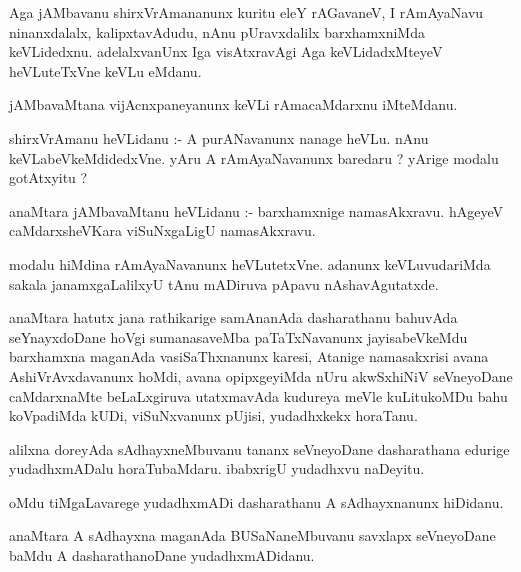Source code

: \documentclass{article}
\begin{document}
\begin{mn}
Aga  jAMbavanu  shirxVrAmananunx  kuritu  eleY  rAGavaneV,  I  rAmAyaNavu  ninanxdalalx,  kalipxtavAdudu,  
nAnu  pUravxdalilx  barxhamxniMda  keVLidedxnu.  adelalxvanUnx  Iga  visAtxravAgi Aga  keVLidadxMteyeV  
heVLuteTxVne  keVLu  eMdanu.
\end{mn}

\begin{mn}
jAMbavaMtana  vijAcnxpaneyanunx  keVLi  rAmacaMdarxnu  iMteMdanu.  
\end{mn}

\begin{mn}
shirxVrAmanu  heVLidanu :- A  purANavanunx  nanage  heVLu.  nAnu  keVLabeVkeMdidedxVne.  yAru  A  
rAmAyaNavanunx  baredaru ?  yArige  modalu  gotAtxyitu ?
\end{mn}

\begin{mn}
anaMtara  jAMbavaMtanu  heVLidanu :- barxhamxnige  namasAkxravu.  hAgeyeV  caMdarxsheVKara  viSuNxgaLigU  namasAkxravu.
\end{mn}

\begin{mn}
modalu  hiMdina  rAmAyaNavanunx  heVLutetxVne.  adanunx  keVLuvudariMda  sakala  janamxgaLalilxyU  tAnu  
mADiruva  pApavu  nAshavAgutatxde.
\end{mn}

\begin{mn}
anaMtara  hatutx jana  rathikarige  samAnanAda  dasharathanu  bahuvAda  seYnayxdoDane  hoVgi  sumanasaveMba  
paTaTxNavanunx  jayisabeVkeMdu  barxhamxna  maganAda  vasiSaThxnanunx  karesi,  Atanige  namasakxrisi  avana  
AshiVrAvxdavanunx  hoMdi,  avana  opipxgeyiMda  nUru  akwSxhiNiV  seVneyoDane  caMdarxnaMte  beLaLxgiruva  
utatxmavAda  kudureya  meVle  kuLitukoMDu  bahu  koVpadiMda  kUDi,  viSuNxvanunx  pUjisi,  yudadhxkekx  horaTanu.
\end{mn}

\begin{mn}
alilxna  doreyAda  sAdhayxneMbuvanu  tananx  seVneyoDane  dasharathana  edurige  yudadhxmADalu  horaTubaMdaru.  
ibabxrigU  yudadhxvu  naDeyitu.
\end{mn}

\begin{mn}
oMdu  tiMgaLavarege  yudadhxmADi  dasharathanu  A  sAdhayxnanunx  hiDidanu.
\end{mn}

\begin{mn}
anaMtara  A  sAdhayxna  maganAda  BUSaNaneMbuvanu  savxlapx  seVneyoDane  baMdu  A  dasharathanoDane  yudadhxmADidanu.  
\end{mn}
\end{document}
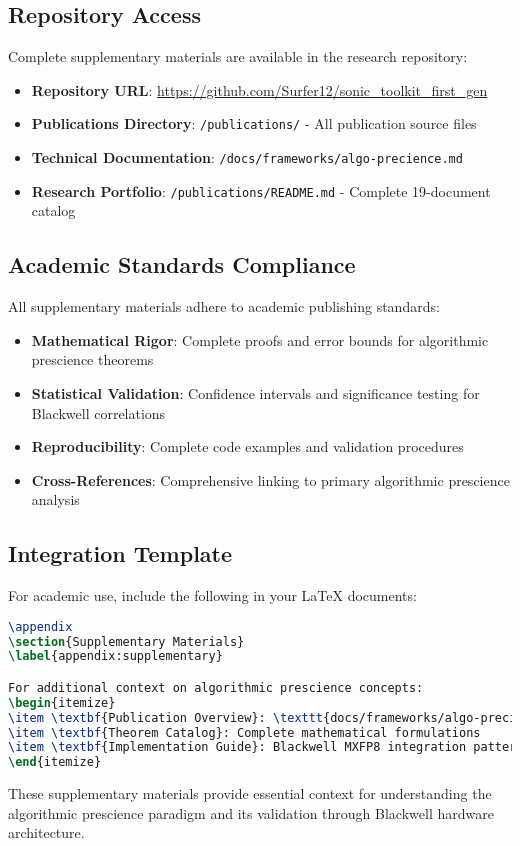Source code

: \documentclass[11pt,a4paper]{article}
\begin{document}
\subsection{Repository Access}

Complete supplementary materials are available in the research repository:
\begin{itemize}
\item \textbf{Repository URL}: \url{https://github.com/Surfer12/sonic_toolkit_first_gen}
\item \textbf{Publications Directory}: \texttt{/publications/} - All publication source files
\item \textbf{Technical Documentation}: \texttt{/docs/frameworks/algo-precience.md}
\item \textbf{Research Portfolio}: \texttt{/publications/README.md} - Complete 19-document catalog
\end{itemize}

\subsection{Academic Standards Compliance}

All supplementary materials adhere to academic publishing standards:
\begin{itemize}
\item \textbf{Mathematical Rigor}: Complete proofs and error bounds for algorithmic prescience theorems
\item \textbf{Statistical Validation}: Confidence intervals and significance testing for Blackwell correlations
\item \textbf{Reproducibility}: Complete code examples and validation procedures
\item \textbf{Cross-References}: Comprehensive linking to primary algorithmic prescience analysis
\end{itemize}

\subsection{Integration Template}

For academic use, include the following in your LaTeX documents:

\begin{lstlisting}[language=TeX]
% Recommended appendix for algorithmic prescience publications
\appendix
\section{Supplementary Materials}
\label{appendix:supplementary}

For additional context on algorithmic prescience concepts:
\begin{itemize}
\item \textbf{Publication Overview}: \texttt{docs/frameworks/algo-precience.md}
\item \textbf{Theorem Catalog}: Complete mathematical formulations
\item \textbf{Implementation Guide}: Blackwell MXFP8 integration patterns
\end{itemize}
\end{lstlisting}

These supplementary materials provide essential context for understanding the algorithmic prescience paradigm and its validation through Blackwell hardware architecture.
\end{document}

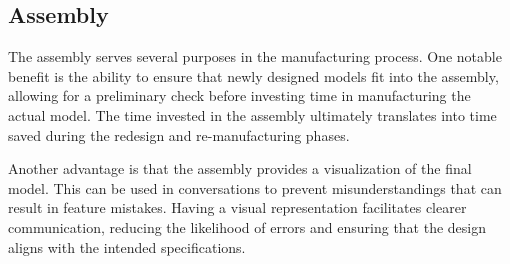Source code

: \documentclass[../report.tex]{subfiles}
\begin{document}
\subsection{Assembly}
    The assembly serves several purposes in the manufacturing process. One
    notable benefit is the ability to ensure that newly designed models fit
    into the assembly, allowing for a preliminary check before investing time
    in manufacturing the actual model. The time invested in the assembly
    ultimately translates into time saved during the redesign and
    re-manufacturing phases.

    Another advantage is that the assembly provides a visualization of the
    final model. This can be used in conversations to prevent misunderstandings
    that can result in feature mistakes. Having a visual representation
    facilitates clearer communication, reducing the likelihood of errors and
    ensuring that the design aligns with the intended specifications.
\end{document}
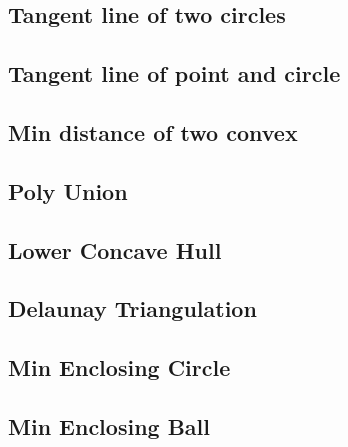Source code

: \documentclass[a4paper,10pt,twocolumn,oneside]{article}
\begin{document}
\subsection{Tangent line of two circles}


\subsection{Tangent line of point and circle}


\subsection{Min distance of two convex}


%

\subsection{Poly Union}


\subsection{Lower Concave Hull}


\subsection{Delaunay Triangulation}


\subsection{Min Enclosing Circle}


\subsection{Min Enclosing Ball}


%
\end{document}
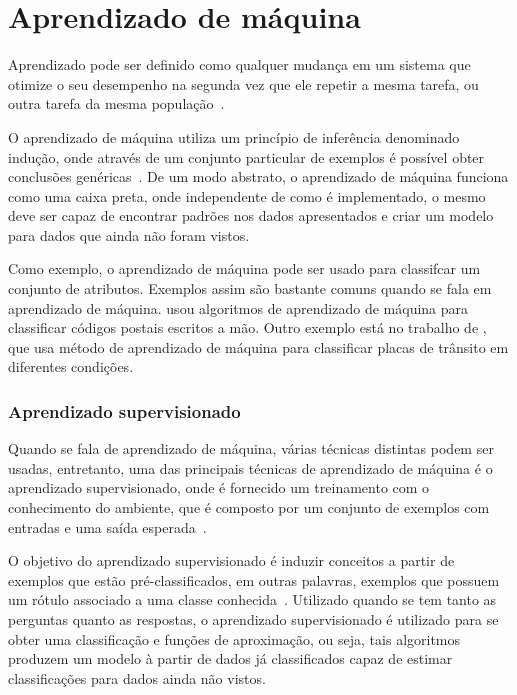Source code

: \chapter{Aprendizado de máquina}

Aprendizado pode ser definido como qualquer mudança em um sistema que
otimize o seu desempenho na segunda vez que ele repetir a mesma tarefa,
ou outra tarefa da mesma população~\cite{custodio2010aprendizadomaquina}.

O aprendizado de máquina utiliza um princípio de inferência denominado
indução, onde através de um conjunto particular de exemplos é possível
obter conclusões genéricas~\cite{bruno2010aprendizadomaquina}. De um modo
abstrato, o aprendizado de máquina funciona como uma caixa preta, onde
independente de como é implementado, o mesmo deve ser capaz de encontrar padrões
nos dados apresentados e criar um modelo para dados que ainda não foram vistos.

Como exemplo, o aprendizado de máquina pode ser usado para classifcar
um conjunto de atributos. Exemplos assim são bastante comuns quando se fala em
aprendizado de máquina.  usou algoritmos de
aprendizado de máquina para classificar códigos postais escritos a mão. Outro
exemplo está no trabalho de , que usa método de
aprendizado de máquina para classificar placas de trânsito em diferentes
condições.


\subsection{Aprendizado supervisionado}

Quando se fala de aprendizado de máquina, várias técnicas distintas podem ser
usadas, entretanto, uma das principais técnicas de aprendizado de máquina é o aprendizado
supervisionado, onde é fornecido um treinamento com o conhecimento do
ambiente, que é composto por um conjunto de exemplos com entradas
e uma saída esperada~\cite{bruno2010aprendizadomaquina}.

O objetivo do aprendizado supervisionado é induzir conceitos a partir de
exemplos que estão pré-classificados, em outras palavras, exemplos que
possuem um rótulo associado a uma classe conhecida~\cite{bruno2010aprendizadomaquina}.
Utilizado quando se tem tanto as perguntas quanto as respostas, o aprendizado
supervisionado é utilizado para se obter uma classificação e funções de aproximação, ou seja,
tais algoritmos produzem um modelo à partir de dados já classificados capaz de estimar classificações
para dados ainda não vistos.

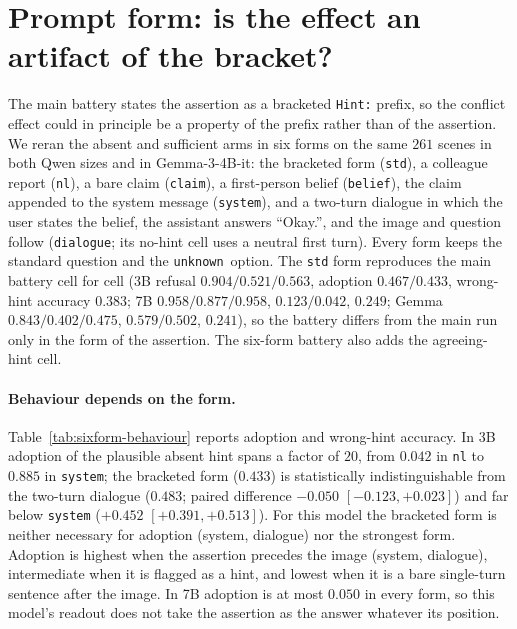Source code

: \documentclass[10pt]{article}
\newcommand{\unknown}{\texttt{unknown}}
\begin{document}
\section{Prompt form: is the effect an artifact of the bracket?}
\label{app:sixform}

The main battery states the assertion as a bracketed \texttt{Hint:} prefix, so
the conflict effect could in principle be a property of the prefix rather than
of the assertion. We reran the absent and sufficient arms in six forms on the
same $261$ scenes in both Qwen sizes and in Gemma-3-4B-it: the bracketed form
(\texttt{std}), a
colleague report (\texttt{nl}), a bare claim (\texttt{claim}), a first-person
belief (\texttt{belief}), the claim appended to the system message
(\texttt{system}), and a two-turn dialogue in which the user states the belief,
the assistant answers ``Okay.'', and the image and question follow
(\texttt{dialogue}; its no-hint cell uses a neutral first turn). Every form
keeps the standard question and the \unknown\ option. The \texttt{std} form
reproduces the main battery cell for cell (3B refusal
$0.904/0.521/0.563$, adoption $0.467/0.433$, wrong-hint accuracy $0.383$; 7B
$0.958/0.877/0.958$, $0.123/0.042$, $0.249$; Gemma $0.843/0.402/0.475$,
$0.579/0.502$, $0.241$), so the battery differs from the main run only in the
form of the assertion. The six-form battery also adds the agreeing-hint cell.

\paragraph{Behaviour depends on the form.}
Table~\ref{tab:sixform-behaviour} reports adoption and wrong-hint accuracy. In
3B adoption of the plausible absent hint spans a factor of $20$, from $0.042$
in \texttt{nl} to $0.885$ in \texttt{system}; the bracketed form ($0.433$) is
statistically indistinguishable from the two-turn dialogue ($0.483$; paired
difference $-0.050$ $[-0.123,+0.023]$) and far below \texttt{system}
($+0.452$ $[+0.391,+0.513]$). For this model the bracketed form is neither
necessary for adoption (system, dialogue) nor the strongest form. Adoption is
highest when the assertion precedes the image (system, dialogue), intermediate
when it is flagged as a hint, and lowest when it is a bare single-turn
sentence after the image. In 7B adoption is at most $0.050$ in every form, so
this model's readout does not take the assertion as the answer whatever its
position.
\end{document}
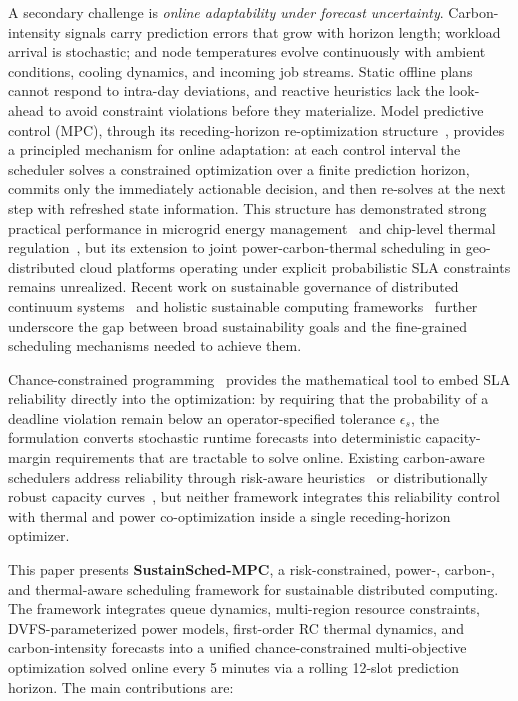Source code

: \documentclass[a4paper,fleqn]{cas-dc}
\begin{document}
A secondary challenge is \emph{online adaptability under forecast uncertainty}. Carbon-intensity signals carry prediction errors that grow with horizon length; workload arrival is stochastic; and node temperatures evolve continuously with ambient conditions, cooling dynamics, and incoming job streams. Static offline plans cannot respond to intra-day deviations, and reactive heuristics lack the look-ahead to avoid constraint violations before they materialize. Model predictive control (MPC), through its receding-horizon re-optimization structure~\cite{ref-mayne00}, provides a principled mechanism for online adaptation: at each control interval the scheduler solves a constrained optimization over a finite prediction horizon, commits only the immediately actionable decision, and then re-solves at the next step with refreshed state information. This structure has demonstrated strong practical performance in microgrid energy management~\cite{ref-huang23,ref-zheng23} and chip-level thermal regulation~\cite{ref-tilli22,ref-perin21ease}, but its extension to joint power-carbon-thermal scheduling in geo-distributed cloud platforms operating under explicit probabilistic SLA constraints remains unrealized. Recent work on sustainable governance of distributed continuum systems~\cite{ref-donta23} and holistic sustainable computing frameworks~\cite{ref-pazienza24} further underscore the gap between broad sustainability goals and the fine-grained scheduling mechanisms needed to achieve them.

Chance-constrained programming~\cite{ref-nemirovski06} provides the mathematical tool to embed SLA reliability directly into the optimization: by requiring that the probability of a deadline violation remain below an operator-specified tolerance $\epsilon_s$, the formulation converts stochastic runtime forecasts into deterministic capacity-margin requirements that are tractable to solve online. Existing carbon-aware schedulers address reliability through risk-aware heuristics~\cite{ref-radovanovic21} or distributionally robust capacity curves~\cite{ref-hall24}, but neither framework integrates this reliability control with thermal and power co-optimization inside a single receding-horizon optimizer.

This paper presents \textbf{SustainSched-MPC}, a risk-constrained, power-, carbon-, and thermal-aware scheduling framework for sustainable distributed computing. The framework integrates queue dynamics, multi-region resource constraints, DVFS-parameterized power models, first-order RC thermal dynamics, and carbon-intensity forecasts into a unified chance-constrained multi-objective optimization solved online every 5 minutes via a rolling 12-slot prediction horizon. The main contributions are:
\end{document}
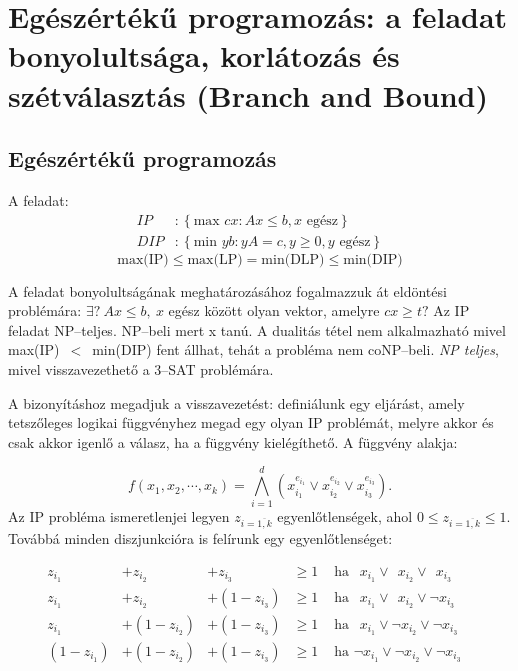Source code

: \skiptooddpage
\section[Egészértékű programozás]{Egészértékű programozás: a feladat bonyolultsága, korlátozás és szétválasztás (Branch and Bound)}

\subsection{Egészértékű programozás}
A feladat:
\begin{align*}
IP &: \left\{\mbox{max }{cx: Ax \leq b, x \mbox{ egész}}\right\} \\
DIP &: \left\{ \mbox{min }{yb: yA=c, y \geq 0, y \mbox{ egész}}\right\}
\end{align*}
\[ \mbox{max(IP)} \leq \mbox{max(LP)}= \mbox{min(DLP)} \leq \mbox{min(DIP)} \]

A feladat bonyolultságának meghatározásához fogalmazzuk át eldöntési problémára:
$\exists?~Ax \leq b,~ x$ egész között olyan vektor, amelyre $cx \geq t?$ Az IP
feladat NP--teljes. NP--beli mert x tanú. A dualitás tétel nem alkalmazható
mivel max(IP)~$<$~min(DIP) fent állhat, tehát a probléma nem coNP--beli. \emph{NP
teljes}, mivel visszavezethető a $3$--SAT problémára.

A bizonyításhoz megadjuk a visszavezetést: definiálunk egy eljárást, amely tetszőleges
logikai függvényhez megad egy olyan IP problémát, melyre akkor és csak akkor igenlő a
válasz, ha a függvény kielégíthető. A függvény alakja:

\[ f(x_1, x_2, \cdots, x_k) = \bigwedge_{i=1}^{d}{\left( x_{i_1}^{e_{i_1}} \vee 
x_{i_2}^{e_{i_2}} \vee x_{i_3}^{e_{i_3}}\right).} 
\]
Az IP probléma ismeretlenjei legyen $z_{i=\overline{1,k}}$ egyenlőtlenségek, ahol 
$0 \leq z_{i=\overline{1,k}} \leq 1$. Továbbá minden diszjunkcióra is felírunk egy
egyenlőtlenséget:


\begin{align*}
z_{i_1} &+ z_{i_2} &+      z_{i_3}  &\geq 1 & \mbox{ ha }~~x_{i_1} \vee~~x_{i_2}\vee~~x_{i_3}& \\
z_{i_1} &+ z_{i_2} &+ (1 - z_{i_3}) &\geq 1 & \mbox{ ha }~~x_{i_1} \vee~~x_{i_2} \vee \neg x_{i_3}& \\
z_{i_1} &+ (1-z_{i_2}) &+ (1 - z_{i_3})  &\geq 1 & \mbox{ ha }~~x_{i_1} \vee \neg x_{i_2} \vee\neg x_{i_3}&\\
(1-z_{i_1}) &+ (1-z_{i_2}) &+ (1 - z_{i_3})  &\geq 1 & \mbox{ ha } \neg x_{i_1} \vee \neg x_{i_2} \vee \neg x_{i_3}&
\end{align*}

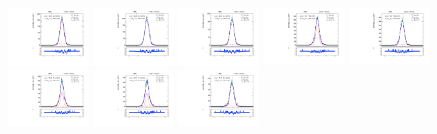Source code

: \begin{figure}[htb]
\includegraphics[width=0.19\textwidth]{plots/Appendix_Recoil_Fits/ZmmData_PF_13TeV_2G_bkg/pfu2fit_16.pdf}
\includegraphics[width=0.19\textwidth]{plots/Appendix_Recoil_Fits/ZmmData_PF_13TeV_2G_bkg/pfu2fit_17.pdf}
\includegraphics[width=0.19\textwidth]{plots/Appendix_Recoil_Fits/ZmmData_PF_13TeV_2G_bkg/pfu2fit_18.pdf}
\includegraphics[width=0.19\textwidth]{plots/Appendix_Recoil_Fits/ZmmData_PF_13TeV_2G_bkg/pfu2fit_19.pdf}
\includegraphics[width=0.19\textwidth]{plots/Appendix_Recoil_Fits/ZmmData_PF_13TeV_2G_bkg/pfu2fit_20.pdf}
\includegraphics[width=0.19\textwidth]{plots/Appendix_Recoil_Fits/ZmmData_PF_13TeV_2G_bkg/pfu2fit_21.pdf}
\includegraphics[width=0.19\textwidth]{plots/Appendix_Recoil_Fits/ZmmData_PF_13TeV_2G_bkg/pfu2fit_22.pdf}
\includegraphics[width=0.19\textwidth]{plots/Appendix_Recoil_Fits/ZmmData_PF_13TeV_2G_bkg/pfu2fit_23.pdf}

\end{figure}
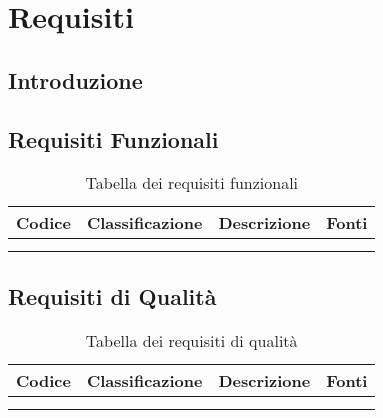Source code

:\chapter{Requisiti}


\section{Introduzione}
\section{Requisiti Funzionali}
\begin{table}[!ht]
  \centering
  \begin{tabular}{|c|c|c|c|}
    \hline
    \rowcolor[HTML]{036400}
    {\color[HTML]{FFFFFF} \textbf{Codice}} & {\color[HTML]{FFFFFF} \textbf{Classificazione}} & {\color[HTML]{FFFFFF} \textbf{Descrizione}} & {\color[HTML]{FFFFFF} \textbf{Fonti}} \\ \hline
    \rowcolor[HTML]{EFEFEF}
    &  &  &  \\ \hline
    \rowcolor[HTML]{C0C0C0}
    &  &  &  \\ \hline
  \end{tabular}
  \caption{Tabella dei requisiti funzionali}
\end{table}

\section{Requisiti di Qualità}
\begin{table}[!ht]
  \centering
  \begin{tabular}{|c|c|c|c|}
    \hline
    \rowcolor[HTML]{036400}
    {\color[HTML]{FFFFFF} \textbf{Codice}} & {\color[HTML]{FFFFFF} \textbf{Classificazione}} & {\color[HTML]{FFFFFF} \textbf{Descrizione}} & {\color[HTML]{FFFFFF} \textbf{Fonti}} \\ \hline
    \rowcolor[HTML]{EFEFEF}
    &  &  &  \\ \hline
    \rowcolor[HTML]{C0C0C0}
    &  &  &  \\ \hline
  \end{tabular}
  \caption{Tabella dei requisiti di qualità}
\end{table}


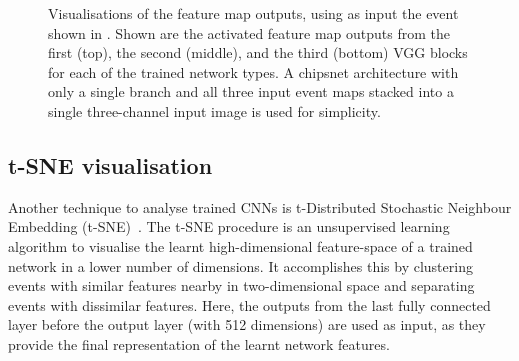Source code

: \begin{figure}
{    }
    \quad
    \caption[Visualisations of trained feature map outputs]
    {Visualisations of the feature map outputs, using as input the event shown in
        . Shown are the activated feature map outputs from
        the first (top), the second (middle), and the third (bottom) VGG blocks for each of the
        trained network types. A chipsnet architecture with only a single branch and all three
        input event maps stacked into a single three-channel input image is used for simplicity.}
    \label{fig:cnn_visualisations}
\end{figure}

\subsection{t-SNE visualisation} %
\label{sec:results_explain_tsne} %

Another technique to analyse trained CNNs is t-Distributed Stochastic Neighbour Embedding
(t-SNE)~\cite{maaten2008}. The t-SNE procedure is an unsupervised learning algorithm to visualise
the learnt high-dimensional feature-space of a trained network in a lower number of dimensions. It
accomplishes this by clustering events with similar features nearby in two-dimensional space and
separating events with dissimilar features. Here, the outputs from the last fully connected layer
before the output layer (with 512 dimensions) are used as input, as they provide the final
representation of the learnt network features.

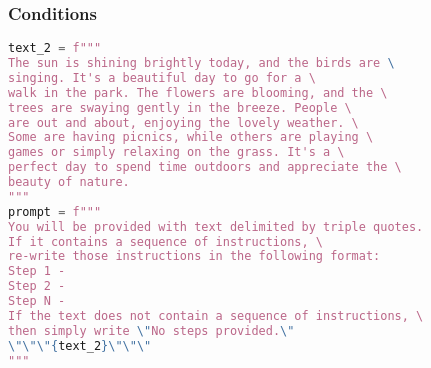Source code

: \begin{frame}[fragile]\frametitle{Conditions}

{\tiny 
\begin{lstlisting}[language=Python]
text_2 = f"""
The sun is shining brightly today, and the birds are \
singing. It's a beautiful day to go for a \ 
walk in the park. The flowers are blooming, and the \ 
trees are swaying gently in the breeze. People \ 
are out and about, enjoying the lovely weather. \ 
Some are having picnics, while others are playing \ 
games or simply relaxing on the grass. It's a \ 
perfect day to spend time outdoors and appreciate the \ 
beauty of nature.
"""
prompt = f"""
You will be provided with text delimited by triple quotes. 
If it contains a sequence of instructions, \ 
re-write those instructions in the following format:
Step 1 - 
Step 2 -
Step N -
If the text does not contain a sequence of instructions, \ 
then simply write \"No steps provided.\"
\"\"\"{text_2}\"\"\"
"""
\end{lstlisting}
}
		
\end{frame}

--*--

## What the task requires
Within the material above, transcribe exactly the lines that run from the line holding "publication source files" through the line holding "algorithmic prescience theorems".

## Answer box
\item \textbf{Publications Directory}: \texttt{/publications/} - All publication source files
\item \textbf{Technical Documentation}: \texttt{/docs/frameworks/algo-precience.md}
\item \textbf{Research Portfolio}: \texttt{/publications/README.md} - Complete 19-document catalog
\end{itemize}

\subsection{Academic Standards Compliance}

All supplementary materials adhere to academic publishing standards:
\begin{itemize}
\item \textbf{Mathematical Rigor}: Complete proofs and error bounds for algorithmic prescience theorems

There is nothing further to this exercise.